The Archambault 35 is a great boat with an outstanding stability and is one of the favorite boats to race the Transquadra, a solo or duo Transat for amateurs. Many A35 (and smaller boats like the A31 or the SF 3200) made the race along the several editions without problems.

But one thing is an offshore boat another a boat to sail or race in high latitudes.

I remember some years ago professionals discussing if a Class 40 racer, a bigger boat with a considerable bigger stability has safe to race on high latitudes. After that several circumnavigations races took place and the boat show that it was up to the job but the boats were duo crewed and it is not a non stop race. If the weather is particularly nasty they can post pone the start of each leg. Anyway I guess that in what concerns safety in what regards a light boat, a 40class racer is about the limit in what regards good sense.
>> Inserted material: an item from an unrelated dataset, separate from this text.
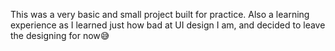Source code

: This was a very basic and small project built for practice. Also a learning experience as I learned just how bad at UI design I am, and decided to leave the designing for now😅
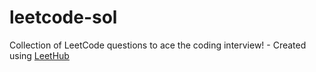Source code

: # leetcode-sol
Collection of LeetCode questions to ace the coding interview! - Created using [LeetHub](https://github.com/QasimWani/LeetHub)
Going for a non stop navigation with an intention to establish a reference mark (and that implies to sail on high latitudes) with a A35, alone with 64 years of age is madness. When someone does mad things, sometimes one can get lucky, others the very real possibility of disaster happens and that is the case.

The sad thing is that guys that try to pull stunts like these are looked by many, including responsible sail magazines, as a hero and not as a mad man.
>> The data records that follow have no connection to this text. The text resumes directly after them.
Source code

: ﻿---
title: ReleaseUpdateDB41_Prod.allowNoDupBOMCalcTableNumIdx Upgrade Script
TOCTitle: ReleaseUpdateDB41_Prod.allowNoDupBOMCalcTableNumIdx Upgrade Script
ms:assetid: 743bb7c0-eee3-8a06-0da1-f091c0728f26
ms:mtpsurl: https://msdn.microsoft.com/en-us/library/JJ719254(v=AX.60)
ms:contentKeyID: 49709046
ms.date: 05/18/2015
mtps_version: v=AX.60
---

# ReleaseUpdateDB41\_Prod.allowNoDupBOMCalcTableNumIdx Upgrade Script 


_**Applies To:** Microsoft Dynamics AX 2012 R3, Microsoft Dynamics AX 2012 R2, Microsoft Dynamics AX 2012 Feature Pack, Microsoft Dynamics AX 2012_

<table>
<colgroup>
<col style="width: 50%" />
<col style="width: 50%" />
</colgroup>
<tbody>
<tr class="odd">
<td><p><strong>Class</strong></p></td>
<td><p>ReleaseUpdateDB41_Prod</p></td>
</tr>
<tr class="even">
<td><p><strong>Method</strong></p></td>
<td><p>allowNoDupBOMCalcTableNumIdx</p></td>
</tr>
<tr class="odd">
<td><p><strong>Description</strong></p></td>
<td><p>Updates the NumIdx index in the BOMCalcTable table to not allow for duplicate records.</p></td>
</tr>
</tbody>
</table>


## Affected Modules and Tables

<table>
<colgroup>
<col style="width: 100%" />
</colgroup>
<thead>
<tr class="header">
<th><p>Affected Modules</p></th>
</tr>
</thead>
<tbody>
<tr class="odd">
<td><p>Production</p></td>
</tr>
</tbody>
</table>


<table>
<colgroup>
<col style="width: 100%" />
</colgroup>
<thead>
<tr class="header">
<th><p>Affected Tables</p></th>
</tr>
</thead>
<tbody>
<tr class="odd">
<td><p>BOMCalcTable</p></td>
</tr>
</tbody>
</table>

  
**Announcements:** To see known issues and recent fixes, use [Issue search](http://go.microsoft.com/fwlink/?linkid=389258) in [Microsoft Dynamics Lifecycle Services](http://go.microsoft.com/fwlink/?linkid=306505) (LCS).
Mon Voile Mag , Archive » Un sacré défi !

Alain Delord, marin morbihanais, a fait naufrage en mer de Tasmanie : Un navire vient à sa rencontre - France 3 Bretagne


----------



## PCP

smackdaddy said:


> Yeah, I remember reading about that guy. But everyone knows the rules of BFS...
> 
> _"Delord, *a very experienced ocean sailor*, was apparently stalking the Vendee Globe fleet in a bid to sail non-stop around the world alone through the Southern Ocean when he was forced to abandon his boat."_)


Yes, he was a very experienced sailor but being experienced does not mean necessarily a reasonable one.
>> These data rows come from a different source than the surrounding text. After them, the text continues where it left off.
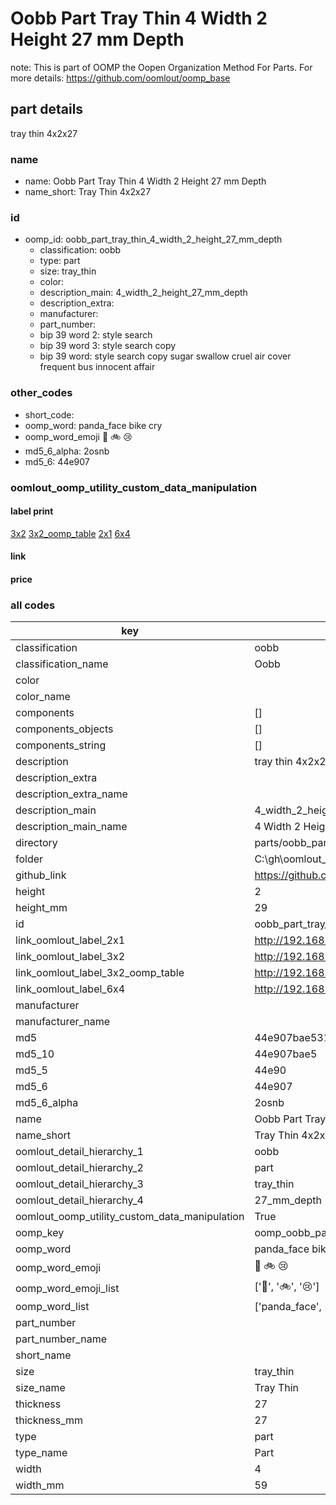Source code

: # Oobb Part Tray Thin 4 Width 2 Height 27 mm Depth  

note: This is part of OOMP the Oopen Organization Method For Parts. For more details: https://github.com/oomlout/oomp_base

##  part details
  



tray thin 4x2x27



### name
* name: Oobb Part Tray Thin 4 Width 2 Height 27 mm Depth
* name_short: Tray Thin 4x2x27 
### id
* oomp_id: oobb_part_tray_thin_4_width_2_height_27_mm_depth
  * classification: oobb
  * type: part
  * size: tray_thin
  * color: 
  * description_main: 4_width_2_height_27_mm_depth
  * description_extra: 
  * manufacturer: 
  * part_number: 
  * bip 39 word 2: style search
  * bip 39 word 3: style search copy
  * bip 39 word: style search copy sugar swallow cruel air cover frequent bus innocent affair

### other_codes
* short_code: 
* oomp_word: panda_face bike cry
* oomp_word_emoji :panda_face: :bike: :cry:
* md5_6_alpha: 2osnb
* md5_6: 44e907






### oomlout_oomp_utility_custom_data_manipulation
#### label print
[3x2](http://192.168.1.245:1112/?label=oomp%202osnb)
[3x2_oomp_table](http://192.168.1.108:1112/?label=oomp%202osnb)
[2x1](http://192.168.1.242:1112/?label=oomp%202osnb)
[6x4](http://192.168.1.55:1112/?label=oomp%202osnb)    

#### link

                              

#### price







### all codes 
| key | value |  
| --- | --- |  
| classification | oobb |  
| classification_name | Oobb |  
| color |  |  
| color_name |  |  
| components | [] |  
| components_objects | [] |  
| components_string | [] |  
| description | tray thin 4x2x27 |  
| description_extra |  |  
| description_extra_name |  |  
| description_main | 4_width_2_height_27_mm_depth |  
| description_main_name | 4 Width 2 Height 27 mm Depth |  
| directory | parts/oobb_part_tray_thin_4_width_2_height_27_mm_depth |  
| folder | C:\gh\oomlout_oobb_version_4_generated_parts\things\oobb_part_tray_thin_4_width_2_height_27_mm_depth |  
| github_link | https://github.com/oomlout/oomlout_oomp_part_src/tree/main/parts/oobb_part_tray_thin_4_width_2_height_27_mm_depth |  
| height | 2 |  
| height_mm | 29 |  
| id | oobb_part_tray_thin_4_width_2_height_27_mm_depth |  
| link_oomlout_label_2x1 | http://192.168.1.242:1112/?label=oomp%202osnb |  
| link_oomlout_label_3x2 | http://192.168.1.245:1112/?label=oomp%202osnb |  
| link_oomlout_label_3x2_oomp_table | http://192.168.1.108:1112/?label=oomp%202osnb |  
| link_oomlout_label_6x4 | http://192.168.1.55:1112/?label=oomp%202osnb |  
| manufacturer |  |  
| manufacturer_name |  |  
| md5 | 44e907bae53180acd26d8d8c603086be |  
| md5_10 | 44e907bae5 |  
| md5_5 | 44e90 |  
| md5_6 | 44e907 |  
| md5_6_alpha | 2osnb |  
| name | Oobb Part Tray Thin 4 Width 2 Height 27 mm Depth |  
| name_short | Tray Thin 4x2x27  |  
| oomlout_detail_hierarchy_1 | oobb |  
| oomlout_detail_hierarchy_2 | part |  
| oomlout_detail_hierarchy_3 | tray_thin |  
| oomlout_detail_hierarchy_4 | 27_mm_depth |  
| oomlout_oomp_utility_custom_data_manipulation | True |  
| oomp_key | oomp_oobb_part_tray_thin_4_width_2_height_27_mm_depth |  
| oomp_word | panda_face bike cry |  
| oomp_word_emoji | :panda_face: :bike: :cry: |  
| oomp_word_emoji_list | [':panda_face:', ':bike:', ':cry:'] |  
| oomp_word_list | ['panda_face', 'bike', 'cry'] |  
| part_number |  |  
| part_number_name |  |  
| short_name |  |  
| size | tray_thin |  
| size_name | Tray Thin |  
| thickness | 27 |  
| thickness_mm | 27 |  
| type | part |  
| type_name | Part |  
| width | 4 |  
| width_mm | 59 |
Delors had crossed the Atlantic 17 times and his best performance was a 3th place on the Mini class Transat in 2001.

Regards

Paulo


----------



## smackdaddy

Paulo,

I noticed that this boat uses a "vacuum infused sandwich pvc" hull construction. I assume it's a pretty light boat? If so, maybe more easily holed by the rig?

Also, how do these compare to the Open 40s in terms of toughness? The two look very similar to me.










It seems the A35 is a lighter-built knock-off of the Open 40?


----------



## smackdaddy

PCP said:


> Yes, he was a very experienced sailor but being experienced does not mean necessarily a reasonable one...


Heh-heh. Yeah, that was my point.

This is from one of the articles (translated by Google):



> But crazier is that he chose to challenge on a A35, a pure regatta boat of 10.59 m. We know Archambault, it's solid. Remember the misadventures of John the Baptist Ollivier, alias Titou, who had struck a whale with its A31 The White Whale . But anyway, the A35 is not a boat built for the Southern Ocean. This is not the opinion of Alain ... which nevertheless equipped and transformed Tchouk Tchouk Nougat (it is a curse of Captain Haddock, but it is also the name of the boat) accordingly. Seven months of construction (installation of a staysail forestay, mast reinforcement, hard top, etc.) and then three weeks of preparation were required before launching into the deep.


----------



## PCP

smackdaddy said:


> Paulo,
> 
> I noticed that this boat uses a "vacuum infused sandwich pvc" hull construction. I assume it's a pretty light boat? If so, maybe more easily holed by the rig?
> 
> Also, how do these compare to the Open 40s in terms of toughness? The two look very similar to me.
> 
> 
> 
> 
> 
> 
> 
> 
> 
> 
> It seems the A35 is a lighter-built knock-off of the Open 40?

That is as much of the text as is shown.